The more we climb, the easier it is to envy those animals better suited to the trees. Watch a squirrel sprint across the bridge of a branch before leaping with gay abandon over a bottomless drop. Observe songbirds, alighting soundlessly on the upper reaches while you sweat through a maze of branches below. We can spend many wasted hours mourning the loss of our primate dexterity, those biaxial ball-and-socket wrist joints and elongated arms with which we might climb higher and farther. But consider the less fortunate members of the animal kingdom, those poor beasts with no prospect of ever attaining the emerald heights. The horse, the hippo, the humble cow; what hope have these of escaping their earthbound condition?
Above all, wear your scars with pride. Nothing commends a person like a jacket torn at the elbow or trousers greened at the knee. Bruises and cuts from the whip of high branches are badges of honour to parade among well-tailored ground dwellers. Turning in after a day exploring the city’s trees, I once found my entire buttocks covered in a constellation of savage bites. I was eager to know what poor invertebrate had been stirred into such a frenzy of retribution. On another occasion, sitting down to a meal in a Greenwich pub, a cedar cone dropped from my hair into my neighbour’s pint.

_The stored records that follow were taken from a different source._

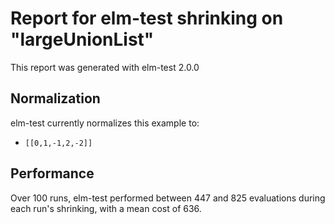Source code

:# Report for elm-test shrinking on "largeUnionList"

This report was generated with elm-test 2.0.0

## Normalization

elm-test currently normalizes this example to:

* ``[[0,1,-1,2,-2]]``

## Performance

Over 100 runs, elm-test performed between 447 and 825 evaluations during each run's shrinking, with a mean cost of 636.
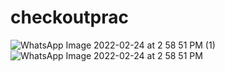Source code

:# checkoutprac
![WhatsApp Image 2022-02-24 at 2 58 51 PM (1)](https://user-images.githubusercontent.com/88537392/155502488-726509cf-a578-43eb-8aaf-723900d65428.jpeg)
![WhatsApp Image 2022-02-24 at 2 58 51 PM](https://user-images.githubusercontent.com/88537392/155502539-871bf15d-8574-47ac-adcd-8915702e0219.jpeg)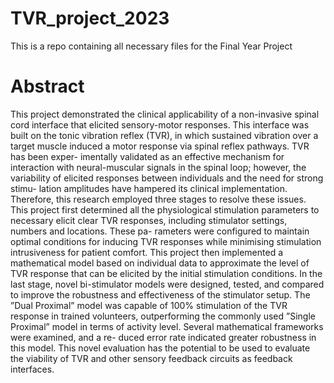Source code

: # TVR_project_2023
This is a repo containing all necessary files for the Final Year Project
# Abstract
This project demonstrated the clinical applicability of a non-invasive spinal cord interface that elicited sensory-motor responses. This interface was built on the tonic vibration reflex (TVR), in which sustained vibration over a target muscle induced a motor response via spinal reflex pathways. TVR has been exper- imentally validated as an effective mechanism for interaction with neural-muscular signals in the spinal loop; however, the variability of elicited responses between individuals and the need for strong stimu- lation amplitudes have hampered its clinical implementation. Therefore, this research employed three stages to resolve these issues. This project first determined all the physiological stimulation parameters to necessary elicit clear TVR responses, including stimulator settings, numbers and locations. These pa- rameters were configured to maintain optimal conditions for inducing TVR responses while minimising stimulation intrusiveness for patient comfort. This project then implemented a mathematical model based on individual data to approximate the level of TVR response that can be elicited by the initial stimulation conditions. In the last stage, novel bi-stimulator models were designed, tested, and compared to improve the robustness and effectiveness of the stimulator setup. The ”Dual Proximal” model was capable of 100% stimulation of the TVR response in trained volunteers, outperforming the commonly used ”Single Proximal” model in terms of activity level. Several mathematical frameworks were examined, and a re- duced error rate indicated greater robustness in this model. This novel evaluation has the potential to be used to evaluate the viability of TVR and other sensory feedback circuits as feedback interfaces.
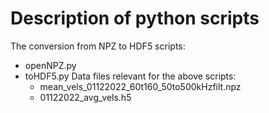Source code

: # Description of python scripts


The conversion from NPZ to HDF5 scripts:
 - openNPZ.py
 - toHDF5.py
 Data files relevant for the above scripts:
    - mean_vels_01122022_60t160_50to500kHzfilt.npz
    - 01122022_avg_vels.h5
 
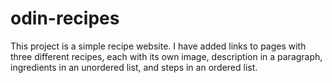 # odin-recipes
This project is a simple recipe website. I have added links to pages with three different recipes, each with its own image, description in a paragraph, ingredients in an unordered list, and steps in an ordered list.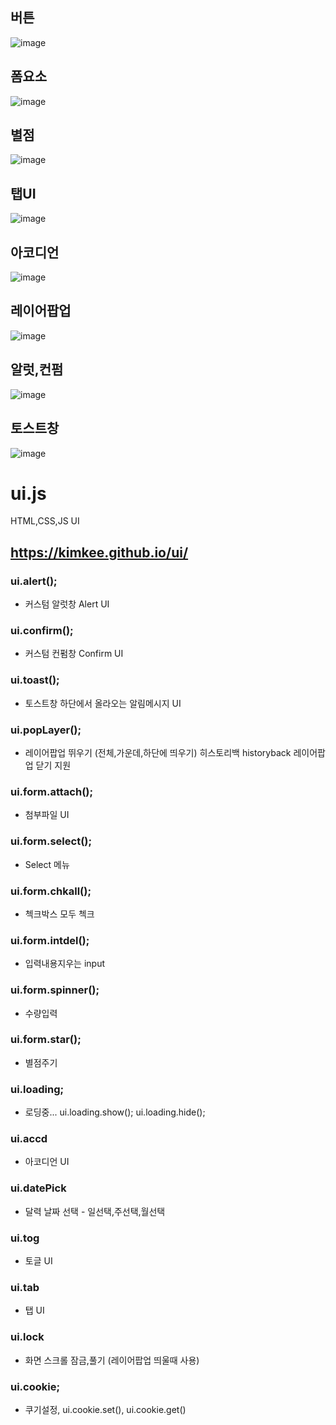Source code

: ## 버튼
![image](https://user-images.githubusercontent.com/6386956/81160463-0d23ca00-8fc5-11ea-97ab-e15e1e027be9.png)
## 폼요소
![image](https://user-images.githubusercontent.com/6386956/81160705-5f64eb00-8fc5-11ea-8038-0ba78d1de36b.png)
## 별점
![image](https://user-images.githubusercontent.com/6386956/81160799-83c0c780-8fc5-11ea-8b95-63247f8e1a39.png)
## 탭UI
![image](https://user-images.githubusercontent.com/6386956/81160860-989d5b00-8fc5-11ea-8167-9f60f5066749.png)
## 아코디언
![image](https://user-images.githubusercontent.com/6386956/81160926-b4a0fc80-8fc5-11ea-8a31-f68701e4e9e8.png)
## 레이어팝업
![image](https://user-images.githubusercontent.com/6386956/81161009-d8fcd900-8fc5-11ea-8b6e-f62c022e3b37.png)
## 알럿,컨펌
![image](https://user-images.githubusercontent.com/6386956/81161064-ed40d600-8fc5-11ea-8e70-c064d82730d0.png)
## 토스트창
![image](https://user-images.githubusercontent.com/6386956/81161099-0053a600-8fc6-11ea-9d3b-a93294227ccb.png)




# ui.js
HTML,CSS,JS UI
## https://kimkee.github.io/ui/

### ui.alert();
  * 커스텀 알럿창 Alert UI
### ui.confirm();
  * 커스텀 컨펌창 Confirm UI
### ui.toast();
  * 토스트창 하단에서 올라오는 알림메시지 UI
### ui.popLayer();
  * 레이어팝업 뛰우기 (전체,가운데,하단에 띄우기)  히스토리백 historyback 레이어팝업 닫기 지원
### ui.form.attach();
  * 첨부파일 UI
### ui.form.select();
  * Select 메뉴
### ui.form.chkall();
  * 첵크박스 모두 첵크
### ui.form.intdel();
  * 입력내용지우는 input
### ui.form.spinner();
  * 수량입력
### ui.form.star();
  * 별점주기
### ui.loading;
  * 로딩중...  ui.loading.show(); ui.loading.hide();
### ui.accd
  * 아코디언 UI
### ui.datePick
  * 달력 날짜 선택 - 일선택,주선택,월선택
### ui.tog
  * 토글 UI
### ui.tab
* 탭 UI
### ui.lock
  * 화면 스크롤 잠금,풀기 (레이어팝업 띄울때 사용)
### ui.cookie;
  * 쿠기설정,  ui.cookie.set(), ui.cookie.get()

  
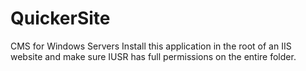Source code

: # QuickerSite
CMS for Windows Servers
Install this application in the root of an IIS website and make sure IUSR has full permissions on the entire folder.
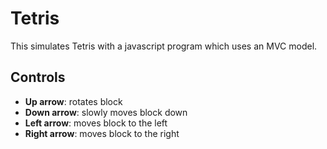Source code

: # Tetris

This simulates Tetris with a javascript program which uses an MVC model.

## Controls

* **Up arrow**: rotates block
* **Down arrow**: slowly moves block down
* **Left arrow**: moves block to the left
* **Right arrow**: moves block to the right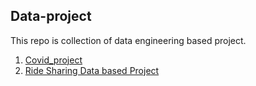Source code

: ## Data-project
This repo is collection of data engineering based project. 

1. [Covid_project](https://github.com/iamsaugat07/data-project/tree/main/Covid_project)
2. [Ride Sharing Data based Project ](https://github.com/iamsaugat07/data-project/tree/main/Ride_sharing_data_project)

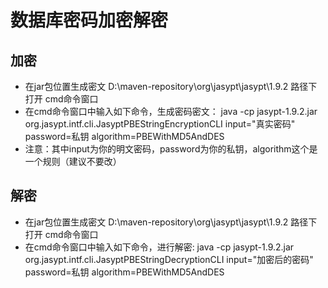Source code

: # 数据库密码加密解密

## 加密

- 在jar包位置生成密文 D:\maven-repository\org\jasypt\jasypt\1.9.2 路径下打开 cmd命令窗口
- 在cmd命令窗口中输入如下命令，生成密码密文：
  java -cp jasypt-1.9.2.jar org.jasypt.intf.cli.JasyptPBEStringEncryptionCLI input="真实密码" password=私钥 algorithm=PBEWithMD5AndDES
- 注意：其中input为你的明文密码，password为你的私钥，algorithm这个是一个规则（建议不要改）

## 解密

- 在jar包位置生成密文 D:\maven-repository\org\jasypt\jasypt\1.9.2 路径下打开 cmd命令窗口
- 在cmd命令窗口中输入如下命令，进行解密:
  java -cp jasypt-1.9.2.jar org.jasypt.intf.cli.JasyptPBEStringDecryptionCLI input="加密后的密码" password=私钥 algorithm=PBEWithMD5AndDES

  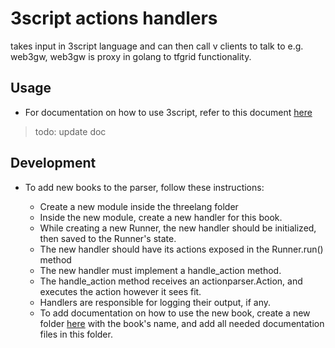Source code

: # 3script actions handlers

takes input in 3script language and can then call v clients to talk to e.g. web3gw, web3gw is proxy in golang to tfgrid functionality.

## Usage

- For documentation on how to use 3script, refer to this document [here](../../manual/src/threelang/parser.md)

> todo: update doc

## Development

- To add new books to the parser, follow these instructions:

  - Create a new module inside the threelang folder
  - Inside the new module, create a new handler for this book.
  - While creating a new Runner, the new handler should be initialized, then saved to the Runner's state.
  - The new handler should have its actions exposed in the Runner.run() method
  - The new handler must implement a handle_action method.
  - The handle_action method receives an actionparser.Action, and executes the action however it sees fit.
  - Handlers are responsible for logging their output, if any.
  - To add documentation on how to use the new book, create a new folder [here](../../manual/src/threelang/) with the book's name, and add all needed documentation files in this folder.
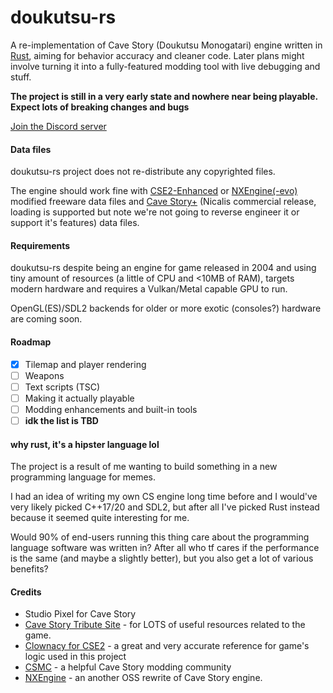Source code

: # doukutsu-rs

A re-implementation of Cave Story (Doukutsu Monogatari) engine written in [Rust](https://www.rust-lang.org/), aiming for behavior accuracy and cleaner code.
Later plans might involve turning it into a fully-featured modding tool with live debugging and stuff.

**The project is still in a very early state and nowhere near being playable. Expect lots of breaking changes and bugs**

[Join the Discord server](https://discord.gg/fbRsNNB)

#### Data files

doukutsu-rs project does not re-distribute any copyrighted files. 

The engine should work fine with [CSE2-Enhanced](https://github.com/Clownacy/CSE2) or [NXEngine(-evo)](https://github.com/nxengine/nxengine-evo) modified freeware data files and [Cave Story+](https://www.nicalis.com/games/cavestory+) (Nicalis commercial release, loading is supported but note we're not going to reverse engineer it or support it's features) data files.

#### Requirements

doukutsu-rs despite being an engine for game released in 2004 and using tiny amount of resources (a little of CPU and <10MB of RAM), targets modern hardware and requires a Vulkan/Metal capable GPU to run. 

OpenGL(ES)/SDL2 backends for older or more exotic (consoles?) hardware are coming soon.

#### Roadmap

- [x] Tilemap and player rendering
- [ ] Weapons
- [ ] Text scripts (TSC)
- [ ] Making it actually playable
- [ ] Modding enhancements and built-in tools
- [ ] **idk the list is TBD**

#### why rust, it's a hipster language lol

The project is a result of me wanting to build something in a new programming language for memes.

I had an idea of writing my own CS engine long time before and I would've very likely picked C++17/20 and SDL2, but after 
all I've picked Rust instead because it seemed quite interesting for me.

Would 90% of end-users running this thing care about the programming language software was written in? After all who tf cares if the performance is the same (and maybe a slightly better), but you also get a lot of various benefits?

#### Credits

- Studio Pixel for Cave Story 
- [Cave Story Tribute Site](https://cavestory.org) - for LOTS of useful resources related to the game. 
- [Clownacy for CSE2](https://github.com/Clownacy/CSE2) - a great and very accurate reference for game's logic used in this project
- [CSMC](https://discord.gg/xRsWpz6) - a helpful Cave Story modding community
- [NXEngine](https://github.com/nxengine/nxengine-evo) - an another OSS rewrite of Cave Story engine.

This wonderful specimen had attached itself to my crop by means of some highly adhesive sap. Although forced to swap my untouched beer for his now somewhat resinous brew, I was immensely pleased that a token of the day’s adventures had followed me back to earth. Stepping into a beech, cedar or pine brings us closer to nature than a thousand safaris, and has as much to teach us as an entire zoo viewed through Perspex panels.